→ **REQUIRED ACTION**
Each record below should be reproduced as it is written, with pictures left out entirely.

→ **EXTRACTED ENTRIES**
- - -

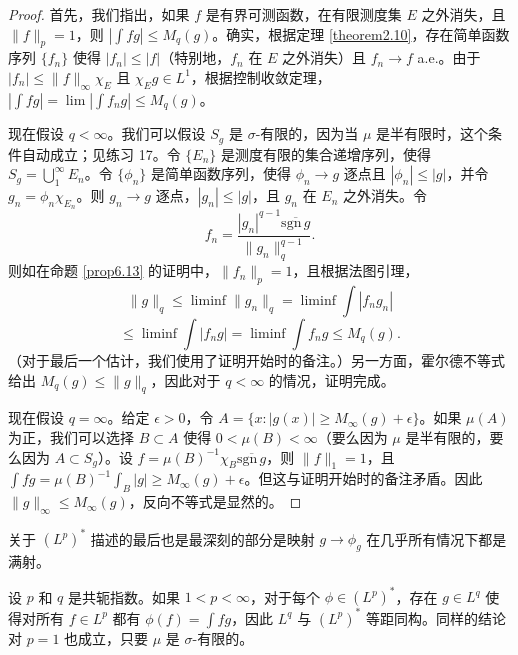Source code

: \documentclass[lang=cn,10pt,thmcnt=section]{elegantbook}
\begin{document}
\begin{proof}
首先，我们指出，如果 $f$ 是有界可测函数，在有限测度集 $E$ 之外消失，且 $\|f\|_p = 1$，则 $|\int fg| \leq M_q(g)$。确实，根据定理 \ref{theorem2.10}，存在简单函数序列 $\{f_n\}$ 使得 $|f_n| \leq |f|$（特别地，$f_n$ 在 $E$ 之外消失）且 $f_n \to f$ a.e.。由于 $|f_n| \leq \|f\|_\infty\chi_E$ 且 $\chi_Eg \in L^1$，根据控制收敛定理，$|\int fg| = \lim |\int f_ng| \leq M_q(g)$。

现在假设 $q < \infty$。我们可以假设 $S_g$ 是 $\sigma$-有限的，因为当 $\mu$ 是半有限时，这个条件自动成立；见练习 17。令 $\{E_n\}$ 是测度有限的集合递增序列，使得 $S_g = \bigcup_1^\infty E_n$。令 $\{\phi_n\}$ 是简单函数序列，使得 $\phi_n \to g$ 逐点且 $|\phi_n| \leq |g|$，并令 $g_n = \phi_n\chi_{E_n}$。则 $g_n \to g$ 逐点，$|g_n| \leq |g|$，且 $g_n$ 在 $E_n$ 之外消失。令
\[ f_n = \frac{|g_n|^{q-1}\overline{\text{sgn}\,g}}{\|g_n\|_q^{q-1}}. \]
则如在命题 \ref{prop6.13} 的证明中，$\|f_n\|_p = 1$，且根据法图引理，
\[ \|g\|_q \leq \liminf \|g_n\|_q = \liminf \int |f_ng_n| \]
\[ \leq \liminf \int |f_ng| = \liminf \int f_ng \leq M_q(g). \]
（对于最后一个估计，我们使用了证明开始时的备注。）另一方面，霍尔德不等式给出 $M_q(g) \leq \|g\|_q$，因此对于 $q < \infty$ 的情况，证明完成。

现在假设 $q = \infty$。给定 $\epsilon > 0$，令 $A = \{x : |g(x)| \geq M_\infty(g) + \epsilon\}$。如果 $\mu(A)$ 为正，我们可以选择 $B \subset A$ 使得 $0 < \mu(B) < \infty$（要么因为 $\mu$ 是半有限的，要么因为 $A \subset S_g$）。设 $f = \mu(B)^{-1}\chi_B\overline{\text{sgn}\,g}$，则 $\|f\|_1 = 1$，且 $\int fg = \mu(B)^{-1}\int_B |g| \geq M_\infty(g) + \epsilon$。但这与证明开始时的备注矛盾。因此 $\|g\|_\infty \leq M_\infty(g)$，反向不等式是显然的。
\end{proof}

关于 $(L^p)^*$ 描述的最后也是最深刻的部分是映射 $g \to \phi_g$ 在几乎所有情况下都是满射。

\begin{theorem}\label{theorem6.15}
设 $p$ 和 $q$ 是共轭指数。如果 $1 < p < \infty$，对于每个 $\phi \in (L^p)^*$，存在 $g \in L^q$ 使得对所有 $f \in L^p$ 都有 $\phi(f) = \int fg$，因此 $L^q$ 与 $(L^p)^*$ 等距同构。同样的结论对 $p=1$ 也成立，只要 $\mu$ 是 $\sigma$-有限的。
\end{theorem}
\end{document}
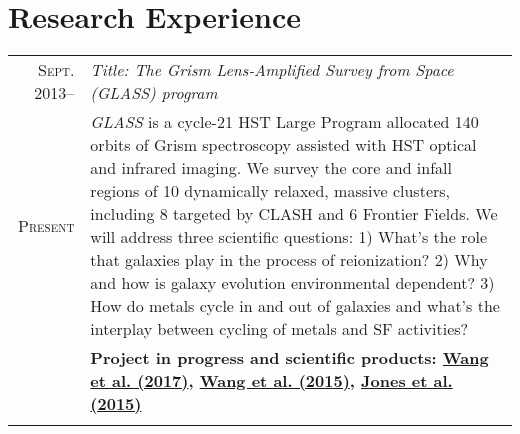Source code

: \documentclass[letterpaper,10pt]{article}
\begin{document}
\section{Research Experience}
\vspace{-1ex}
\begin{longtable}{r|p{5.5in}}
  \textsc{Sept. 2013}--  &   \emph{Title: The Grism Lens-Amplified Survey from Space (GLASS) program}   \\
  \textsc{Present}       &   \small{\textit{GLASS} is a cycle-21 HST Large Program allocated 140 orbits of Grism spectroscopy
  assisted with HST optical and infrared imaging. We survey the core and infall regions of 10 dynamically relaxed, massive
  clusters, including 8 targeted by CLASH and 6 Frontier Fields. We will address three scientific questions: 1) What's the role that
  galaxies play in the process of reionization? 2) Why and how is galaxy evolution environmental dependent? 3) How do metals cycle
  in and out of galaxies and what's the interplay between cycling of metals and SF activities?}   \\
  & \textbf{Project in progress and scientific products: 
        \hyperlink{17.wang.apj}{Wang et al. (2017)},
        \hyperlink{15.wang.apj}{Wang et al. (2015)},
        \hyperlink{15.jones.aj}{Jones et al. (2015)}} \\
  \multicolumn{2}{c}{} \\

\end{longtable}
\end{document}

- - -

→ **YOUR SOLUTION**
Source code

: \documentclass[lang=cn,10pt,thmcnt=section]{elegantbook}
\begin{document}
\begin{proof}
首先，我们指出，如果 $f$ 是有界可测函数，在有限测度集 $E$ 之外消失，且 $\|f\|_p = 1$，则 $|\int fg| \leq M_q(g)$。确实，根据定理 \ref{theorem2.10}，存在简单函数序列 $\{f_n\}$ 使得 $|f_n| \leq |f|$（特别地，$f_n$ 在 $E$ 之外消失）且 $f_n \to f$ a.e.。由于 $|f_n| \leq \|f\|_\infty\chi_E$ 且 $\chi_Eg \in L^1$，根据控制收敛定理，$|\int fg| = \lim |\int f_ng| \leq M_q(g)$。

现在假设 $q < \infty$。我们可以假设 $S_g$ 是 $\sigma$-有限的，因为当 $\mu$ 是半有限时，这个条件自动成立；见练习 17。令 $\{E_n\}$ 是测度有限的集合递增序列，使得 $S_g = \bigcup_1^\infty E_n$。令 $\{\phi_n\}$ 是简单函数序列，使得 $\phi_n \to g$ 逐点且 $|\phi_n| \leq |g|$，并令 $g_n = \phi_n\chi_{E_n}$。则 $g_n \to g$ 逐点，$|g_n| \leq |g|$，且 $g_n$ 在 $E_n$ 之外消失。令
\[ f_n = \frac{|g_n|^{q-1}\overline{\text{sgn}\,g}}{\|g_n\|_q^{q-1}}. \]
则如在命题 \ref{prop6.13} 的证明中，$\|f_n\|_p = 1$，且根据法图引理，
\[ \|g\|_q \leq \liminf \|g_n\|_q = \liminf \int |f_ng_n| \]
\[ \leq \liminf \int |f_ng| = \liminf \int f_ng \leq M_q(g). \]
（对于最后一个估计，我们使用了证明开始时的备注。）另一方面，霍尔德不等式给出 $M_q(g) \leq \|g\|_q$，因此对于 $q < \infty$ 的情况，证明完成。

现在假设 $q = \infty$。给定 $\epsilon > 0$，令 $A = \{x : |g(x)| \geq M_\infty(g) + \epsilon\}$。如果 $\mu(A)$ 为正，我们可以选择 $B \subset A$ 使得 $0 < \mu(B) < \infty$（要么因为 $\mu$ 是半有限的，要么因为 $A \subset S_g$）。设 $f = \mu(B)^{-1}\chi_B\overline{\text{sgn}\,g}$，则 $\|f\|_1 = 1$，且 $\int fg = \mu(B)^{-1}\int_B |g| \geq M_\infty(g) + \epsilon$。但这与证明开始时的备注矛盾。因此 $\|g\|_\infty \leq M_\infty(g)$，反向不等式是显然的。
\end{proof}

关于 $(L^p)^*$ 描述的最后也是最深刻的部分是映射 $g \to \phi_g$ 在几乎所有情况下都是满射。

\begin{theorem}\label{theorem6.15}
设 $p$ 和 $q$ 是共轭指数。如果 $1 < p < \infty$，对于每个 $\phi \in (L^p)^*$，存在 $g \in L^q$ 使得对所有 $f \in L^p$ 都有 $\phi(f) = \int fg$，因此 $L^q$ 与 $(L^p)^*$ 等距同构。同样的结论对 $p=1$ 也成立，只要 $\mu$ 是 $\sigma$-有限的。
\end{theorem}
\end{document}
Source code

: \documentclass[letterpaper,10pt]{article}
\begin{document}
\section{Research Experience}
\vspace{-1ex}
\begin{longtable}{r|p{5.5in}}
  \textsc{Sept. 2013}--  &   \emph{Title: The Grism Lens-Amplified Survey from Space (GLASS) program}   \\
  \textsc{Present}       &   \small{\textit{GLASS} is a cycle-21 HST Large Program allocated 140 orbits of Grism spectroscopy
  assisted with HST optical and infrared imaging. We survey the core and infall regions of 10 dynamically relaxed, massive
  clusters, including 8 targeted by CLASH and 6 Frontier Fields. We will address three scientific questions: 1) What's the role that
  galaxies play in the process of reionization? 2) Why and how is galaxy evolution environmental dependent? 3) How do metals cycle
  in and out of galaxies and what's the interplay between cycling of metals and SF activities?}   \\
  & \textbf{Project in progress and scientific products: 
        \hyperlink{17.wang.apj}{Wang et al. (2017)},
        \hyperlink{15.wang.apj}{Wang et al. (2015)},
        \hyperlink{15.jones.aj}{Jones et al. (2015)}} \\
  \multicolumn{2}{c}{} \\

\end{longtable}
\end{document}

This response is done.